Se han realizado varios estudios sobre el uso de medicamentos mediante indicadores como los citados y de otro tipo en diferentes países. En algunas de esas primeras encuestas sólo se estudiaron un reducido número de servicios y un número limitado de indicadores. Los resultados de la mayor parte de esos primeros estudios aparecen resumidos en el anexo 3.
El análisis de esos datos permite formarse una idea de la diversidad de experiencias de los distintos países. Salvedad hecha de dos países que presentan cifras altas, el promedio del número de medicamentos oscila entre 1,3 y 2,2. En el estudio realizado en el Yemen se intentó estimar el valor «correcto» para ese país sobre la base de las pautas de morbilidad y las directrices terapéuticas. El valor promedio del número de medicamentos fue en ese caso de 1,4. En cuanto a los antibióticos, prescindiendo de dos de las cifras, todos los porcentajes estaban comprendidos entre 29% y 43%. El estudio realizado en el Yemen cifró las necesidades teóricas en un 22,7%.
En relación con los medicamentos inyectables, sorprende la magnitud de las diferencias entre países: de 0,2% a 48%. En las pruebas realizadas sobre el terreno en Nigeria e Indonesia el indicador del porcentaje de inyecciones disminuyó cuando se reunieron los datos prospectiva en lugar de retrospectivamente. Ello indica tal vez que los agentes de salud saben que no deberían administrar tantas inyecciones. La cifra ideal calculada para el Yemen fue de 17,2%.
Las cifras relativas al porcentaje de medicamentos prescritos por su nombre genérico son esperanzadoras, por cuanto muestran que es posible alcanzar altos niveles de prescripción genérica. Los niveles de 82% o 94% que se ha llegado a alcanzar representan una esperanza para los países con niveles inferiores. En la mayoría de los países, los tiempos de consulta oscilan entre 2,3 y 3,5 minutos, duración ésta insuficiente para garantizar una atención clínica correcta. La disponibilidad de medicamentos varía según el país, si bien todos los estudios revelaron casos importantes de agotamiento de existencias.

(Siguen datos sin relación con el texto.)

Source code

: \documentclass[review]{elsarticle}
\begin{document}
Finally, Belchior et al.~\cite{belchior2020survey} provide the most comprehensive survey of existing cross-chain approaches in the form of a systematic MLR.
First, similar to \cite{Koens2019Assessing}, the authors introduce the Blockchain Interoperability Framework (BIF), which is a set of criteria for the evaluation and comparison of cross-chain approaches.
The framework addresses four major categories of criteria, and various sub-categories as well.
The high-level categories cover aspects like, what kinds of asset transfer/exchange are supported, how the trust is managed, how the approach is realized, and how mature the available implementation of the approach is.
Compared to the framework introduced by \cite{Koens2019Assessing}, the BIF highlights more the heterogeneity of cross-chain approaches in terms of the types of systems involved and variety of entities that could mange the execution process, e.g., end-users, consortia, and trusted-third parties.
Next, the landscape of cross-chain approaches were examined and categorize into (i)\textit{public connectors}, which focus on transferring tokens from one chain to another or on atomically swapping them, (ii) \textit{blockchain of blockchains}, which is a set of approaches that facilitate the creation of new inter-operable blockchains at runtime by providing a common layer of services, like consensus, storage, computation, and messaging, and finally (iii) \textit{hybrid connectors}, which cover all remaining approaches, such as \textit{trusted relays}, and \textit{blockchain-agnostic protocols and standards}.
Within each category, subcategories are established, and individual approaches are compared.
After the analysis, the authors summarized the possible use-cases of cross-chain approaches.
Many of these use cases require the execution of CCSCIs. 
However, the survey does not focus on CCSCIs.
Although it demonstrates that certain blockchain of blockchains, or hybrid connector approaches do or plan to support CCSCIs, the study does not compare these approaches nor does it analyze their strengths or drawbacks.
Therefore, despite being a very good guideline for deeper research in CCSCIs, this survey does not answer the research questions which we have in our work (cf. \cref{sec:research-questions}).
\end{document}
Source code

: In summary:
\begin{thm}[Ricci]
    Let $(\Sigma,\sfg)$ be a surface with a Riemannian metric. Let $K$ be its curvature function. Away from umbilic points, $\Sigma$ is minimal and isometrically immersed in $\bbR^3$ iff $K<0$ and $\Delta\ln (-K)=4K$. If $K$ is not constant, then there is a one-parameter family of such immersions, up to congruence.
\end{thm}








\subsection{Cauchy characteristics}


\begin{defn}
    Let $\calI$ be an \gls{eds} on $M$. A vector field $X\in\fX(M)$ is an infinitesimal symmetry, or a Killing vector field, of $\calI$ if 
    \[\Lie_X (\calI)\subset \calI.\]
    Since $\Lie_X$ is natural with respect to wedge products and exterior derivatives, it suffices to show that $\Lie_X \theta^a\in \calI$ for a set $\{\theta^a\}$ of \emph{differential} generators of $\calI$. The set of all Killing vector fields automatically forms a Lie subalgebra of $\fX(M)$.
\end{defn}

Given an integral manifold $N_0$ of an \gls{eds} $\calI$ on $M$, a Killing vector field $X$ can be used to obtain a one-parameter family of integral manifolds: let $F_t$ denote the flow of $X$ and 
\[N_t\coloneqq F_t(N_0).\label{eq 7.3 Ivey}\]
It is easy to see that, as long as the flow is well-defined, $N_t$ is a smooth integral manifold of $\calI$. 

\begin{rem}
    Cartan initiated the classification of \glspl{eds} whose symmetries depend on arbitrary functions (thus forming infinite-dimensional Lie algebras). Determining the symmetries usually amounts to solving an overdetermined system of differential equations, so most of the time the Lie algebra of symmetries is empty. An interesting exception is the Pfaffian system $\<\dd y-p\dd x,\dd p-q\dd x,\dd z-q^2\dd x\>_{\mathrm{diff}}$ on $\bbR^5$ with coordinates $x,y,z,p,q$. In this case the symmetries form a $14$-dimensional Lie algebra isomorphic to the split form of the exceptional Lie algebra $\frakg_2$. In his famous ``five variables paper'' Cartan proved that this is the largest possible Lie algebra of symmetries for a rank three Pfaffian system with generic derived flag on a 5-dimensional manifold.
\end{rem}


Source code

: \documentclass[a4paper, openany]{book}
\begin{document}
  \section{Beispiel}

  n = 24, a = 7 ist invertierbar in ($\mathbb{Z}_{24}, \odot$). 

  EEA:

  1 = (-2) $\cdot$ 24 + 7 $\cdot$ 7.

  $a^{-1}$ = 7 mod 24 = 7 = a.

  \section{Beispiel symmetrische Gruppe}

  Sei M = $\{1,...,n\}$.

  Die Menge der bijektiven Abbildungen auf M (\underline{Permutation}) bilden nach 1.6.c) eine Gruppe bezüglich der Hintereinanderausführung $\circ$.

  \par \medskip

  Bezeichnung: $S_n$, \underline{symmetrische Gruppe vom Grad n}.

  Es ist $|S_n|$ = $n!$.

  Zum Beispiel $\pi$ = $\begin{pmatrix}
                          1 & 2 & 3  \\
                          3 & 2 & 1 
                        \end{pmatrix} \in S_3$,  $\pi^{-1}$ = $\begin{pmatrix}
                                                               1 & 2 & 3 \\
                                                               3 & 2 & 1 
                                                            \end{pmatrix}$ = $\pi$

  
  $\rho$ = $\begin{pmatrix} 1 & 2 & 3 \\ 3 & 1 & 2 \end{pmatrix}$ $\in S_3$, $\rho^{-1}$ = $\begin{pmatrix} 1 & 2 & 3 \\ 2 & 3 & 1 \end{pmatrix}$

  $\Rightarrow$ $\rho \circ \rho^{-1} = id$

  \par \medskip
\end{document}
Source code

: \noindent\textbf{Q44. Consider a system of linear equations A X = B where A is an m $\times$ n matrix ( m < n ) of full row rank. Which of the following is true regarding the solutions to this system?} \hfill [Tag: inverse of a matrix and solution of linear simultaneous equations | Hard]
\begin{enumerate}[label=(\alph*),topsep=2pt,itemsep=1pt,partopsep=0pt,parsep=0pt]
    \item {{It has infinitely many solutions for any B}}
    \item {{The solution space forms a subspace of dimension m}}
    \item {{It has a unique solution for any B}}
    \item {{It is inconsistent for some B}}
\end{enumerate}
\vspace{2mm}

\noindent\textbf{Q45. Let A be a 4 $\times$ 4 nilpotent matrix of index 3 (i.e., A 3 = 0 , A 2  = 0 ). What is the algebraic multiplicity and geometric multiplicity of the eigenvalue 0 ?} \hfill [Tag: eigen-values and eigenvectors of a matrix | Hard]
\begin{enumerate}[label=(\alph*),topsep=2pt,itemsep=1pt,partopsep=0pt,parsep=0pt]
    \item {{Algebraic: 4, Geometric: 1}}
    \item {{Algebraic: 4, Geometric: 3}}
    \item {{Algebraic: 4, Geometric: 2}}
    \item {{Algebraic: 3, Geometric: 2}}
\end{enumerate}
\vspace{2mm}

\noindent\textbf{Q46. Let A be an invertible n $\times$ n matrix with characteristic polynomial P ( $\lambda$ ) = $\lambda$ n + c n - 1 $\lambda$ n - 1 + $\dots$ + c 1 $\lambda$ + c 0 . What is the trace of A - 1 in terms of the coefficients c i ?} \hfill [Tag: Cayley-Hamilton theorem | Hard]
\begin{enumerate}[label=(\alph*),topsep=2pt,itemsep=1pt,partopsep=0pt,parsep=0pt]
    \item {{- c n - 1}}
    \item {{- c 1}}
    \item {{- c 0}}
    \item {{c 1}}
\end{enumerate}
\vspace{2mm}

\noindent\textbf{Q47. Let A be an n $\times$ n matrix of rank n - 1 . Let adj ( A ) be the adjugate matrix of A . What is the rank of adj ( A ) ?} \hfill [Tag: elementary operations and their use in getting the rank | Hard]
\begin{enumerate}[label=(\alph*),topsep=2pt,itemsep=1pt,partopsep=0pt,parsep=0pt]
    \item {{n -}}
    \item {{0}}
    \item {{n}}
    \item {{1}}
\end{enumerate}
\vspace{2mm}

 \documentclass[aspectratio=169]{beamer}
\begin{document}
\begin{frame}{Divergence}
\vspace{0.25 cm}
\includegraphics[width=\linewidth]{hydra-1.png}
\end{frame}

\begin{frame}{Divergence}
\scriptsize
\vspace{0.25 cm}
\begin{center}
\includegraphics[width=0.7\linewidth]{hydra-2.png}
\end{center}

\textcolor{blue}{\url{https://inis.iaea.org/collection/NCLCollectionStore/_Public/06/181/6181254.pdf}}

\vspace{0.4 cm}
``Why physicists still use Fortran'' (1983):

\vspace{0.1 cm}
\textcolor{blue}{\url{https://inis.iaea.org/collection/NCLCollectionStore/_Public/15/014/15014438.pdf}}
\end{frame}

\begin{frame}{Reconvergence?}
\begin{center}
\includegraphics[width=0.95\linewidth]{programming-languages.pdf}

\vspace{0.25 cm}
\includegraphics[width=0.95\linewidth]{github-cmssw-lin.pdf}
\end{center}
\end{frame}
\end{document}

Se han realizado dos estudios para intentar cuantificar el efecto de las intervenciones. En el Yemen se emplearon tres indicadores para comparar una zona de proyecto y una zona testigo en la que no se había llevado a cabo ninguna actividad. El número de medicamentos por consulta en la zona de proyecto fue de 1,5 (frente a 2,4); el porcentaje de antibióticos, del 46%, frente al 67%, y el número de inyecciones, del 22%, frente al 45%.4 En Uganda se procedió a cuantificar el efecto de la formación sobre las pautas de uso de medicamentos. El estudio reveló una disminución del uso de inyecciones (de 50,1% a 41,3%), un aumento del uso de SRO contra la diarrea (de 52,4% a 89,1%) y una disminución del uso de medicamentos antidiarreicos (de 60,4% a 38,5%).5
La comparación de los indicadores con los resultados de otros países o de estudios locales anteriores permite determinar los efectos de una intervención e identificar así más fácilmente los ámbitos prioritarios en que deberán concentrarse las futuras medidas.